Hello higher hotel taxes, goodbye convention center expansion?
That’s the question I have reading about Mayor Thomas M. Menino’s push to boost Boston’s already high hotel room tax even higher.
These are desperate times and there may simply be no other way to raise the kind of cash needed to spare the city from massive cuts.
The mayor has proposed a 2 percent bump in the tax rate on city hotel rooms, up to 14.45 percent.
But in doing so, city officials are also tapping a financing mechanism, one that some in the local hotel and convention industry have come to view as the property of the city’s sprawling meeting complex in South Boston.
An earlier increase to the hotel tax played a key role in helping finance the new, $800 million-plus Boston Convention and Exhibition Center.
And with talk about a major expansion of the hall brewing, some in the local convention industry were clearly hoping to go back to that well again when the time came for adding onto the center.
But that idea just got a lot harder.
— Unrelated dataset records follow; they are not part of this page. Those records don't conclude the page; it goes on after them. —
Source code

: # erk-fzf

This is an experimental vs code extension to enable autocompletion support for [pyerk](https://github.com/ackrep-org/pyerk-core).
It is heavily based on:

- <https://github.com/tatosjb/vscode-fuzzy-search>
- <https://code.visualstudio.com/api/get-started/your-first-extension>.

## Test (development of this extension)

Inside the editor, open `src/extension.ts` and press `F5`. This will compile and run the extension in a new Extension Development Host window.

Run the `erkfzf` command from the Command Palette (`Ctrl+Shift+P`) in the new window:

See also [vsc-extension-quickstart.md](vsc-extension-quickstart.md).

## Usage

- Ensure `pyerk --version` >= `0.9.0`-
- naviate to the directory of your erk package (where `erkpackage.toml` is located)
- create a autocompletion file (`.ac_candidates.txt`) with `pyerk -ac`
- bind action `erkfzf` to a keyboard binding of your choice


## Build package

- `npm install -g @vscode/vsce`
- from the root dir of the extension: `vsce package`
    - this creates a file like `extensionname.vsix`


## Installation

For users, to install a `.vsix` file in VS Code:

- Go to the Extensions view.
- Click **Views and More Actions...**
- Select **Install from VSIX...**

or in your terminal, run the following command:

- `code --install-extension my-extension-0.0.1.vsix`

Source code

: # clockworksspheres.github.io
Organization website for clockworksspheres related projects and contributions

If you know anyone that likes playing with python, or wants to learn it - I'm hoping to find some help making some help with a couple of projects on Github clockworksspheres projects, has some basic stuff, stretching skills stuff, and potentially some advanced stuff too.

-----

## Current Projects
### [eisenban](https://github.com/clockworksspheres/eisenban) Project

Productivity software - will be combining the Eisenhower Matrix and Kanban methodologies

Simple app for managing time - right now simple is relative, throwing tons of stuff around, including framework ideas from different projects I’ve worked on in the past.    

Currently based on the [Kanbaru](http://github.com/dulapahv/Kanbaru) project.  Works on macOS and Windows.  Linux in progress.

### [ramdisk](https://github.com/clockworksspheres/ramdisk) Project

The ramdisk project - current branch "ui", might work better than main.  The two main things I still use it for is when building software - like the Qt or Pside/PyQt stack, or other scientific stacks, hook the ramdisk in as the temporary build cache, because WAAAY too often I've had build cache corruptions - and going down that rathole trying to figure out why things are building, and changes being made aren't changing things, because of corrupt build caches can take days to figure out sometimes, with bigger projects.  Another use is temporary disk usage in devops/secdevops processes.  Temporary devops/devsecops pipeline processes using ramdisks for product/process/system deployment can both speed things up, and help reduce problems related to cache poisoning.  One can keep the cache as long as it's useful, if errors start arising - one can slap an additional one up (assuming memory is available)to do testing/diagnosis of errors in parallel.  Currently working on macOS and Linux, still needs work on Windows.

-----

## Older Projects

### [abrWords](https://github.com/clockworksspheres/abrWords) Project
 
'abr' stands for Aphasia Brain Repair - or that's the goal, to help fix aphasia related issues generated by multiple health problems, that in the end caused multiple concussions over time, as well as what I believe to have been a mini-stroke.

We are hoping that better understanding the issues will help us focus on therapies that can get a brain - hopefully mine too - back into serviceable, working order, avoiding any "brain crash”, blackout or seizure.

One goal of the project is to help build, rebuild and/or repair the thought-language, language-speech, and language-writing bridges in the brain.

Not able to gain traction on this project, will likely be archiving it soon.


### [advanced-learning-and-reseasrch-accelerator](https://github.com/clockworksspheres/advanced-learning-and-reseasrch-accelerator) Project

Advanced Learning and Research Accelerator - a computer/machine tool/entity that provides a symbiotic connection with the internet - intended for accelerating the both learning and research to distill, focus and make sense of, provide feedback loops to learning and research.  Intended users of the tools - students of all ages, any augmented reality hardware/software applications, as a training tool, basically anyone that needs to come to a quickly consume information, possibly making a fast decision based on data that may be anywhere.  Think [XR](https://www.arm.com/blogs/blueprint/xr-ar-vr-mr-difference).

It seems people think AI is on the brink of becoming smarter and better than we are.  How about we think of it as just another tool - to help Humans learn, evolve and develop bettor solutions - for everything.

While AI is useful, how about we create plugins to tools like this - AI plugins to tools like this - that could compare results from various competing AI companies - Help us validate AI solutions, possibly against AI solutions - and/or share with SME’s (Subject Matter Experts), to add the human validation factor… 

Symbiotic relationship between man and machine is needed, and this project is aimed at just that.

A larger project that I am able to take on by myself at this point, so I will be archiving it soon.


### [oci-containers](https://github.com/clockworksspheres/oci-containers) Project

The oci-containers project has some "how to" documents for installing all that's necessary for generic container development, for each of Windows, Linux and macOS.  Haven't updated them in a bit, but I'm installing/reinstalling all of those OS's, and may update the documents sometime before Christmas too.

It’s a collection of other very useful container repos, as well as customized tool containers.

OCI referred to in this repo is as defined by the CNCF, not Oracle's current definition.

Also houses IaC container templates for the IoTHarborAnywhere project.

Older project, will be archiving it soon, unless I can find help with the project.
It is one thing to boost the hotel tax to 14.45 percent, but it will surely be that much harder to boost it again to 16 or 17 percent to pay for a grand new addition to Boston’s new meeting hub.
That could very well meet some stiff political resistance.
In percent terms Boston does not have the highest city hotel tax in the country.
However, given our high hotel rates, in pure dollar terms, the amount hotel guests will be paying ranks right up there.
We are now looking at nearly $30 a night in taxes on a $200 room.
That’s real money and it could make raising it higher for a convention center expansion that much harder.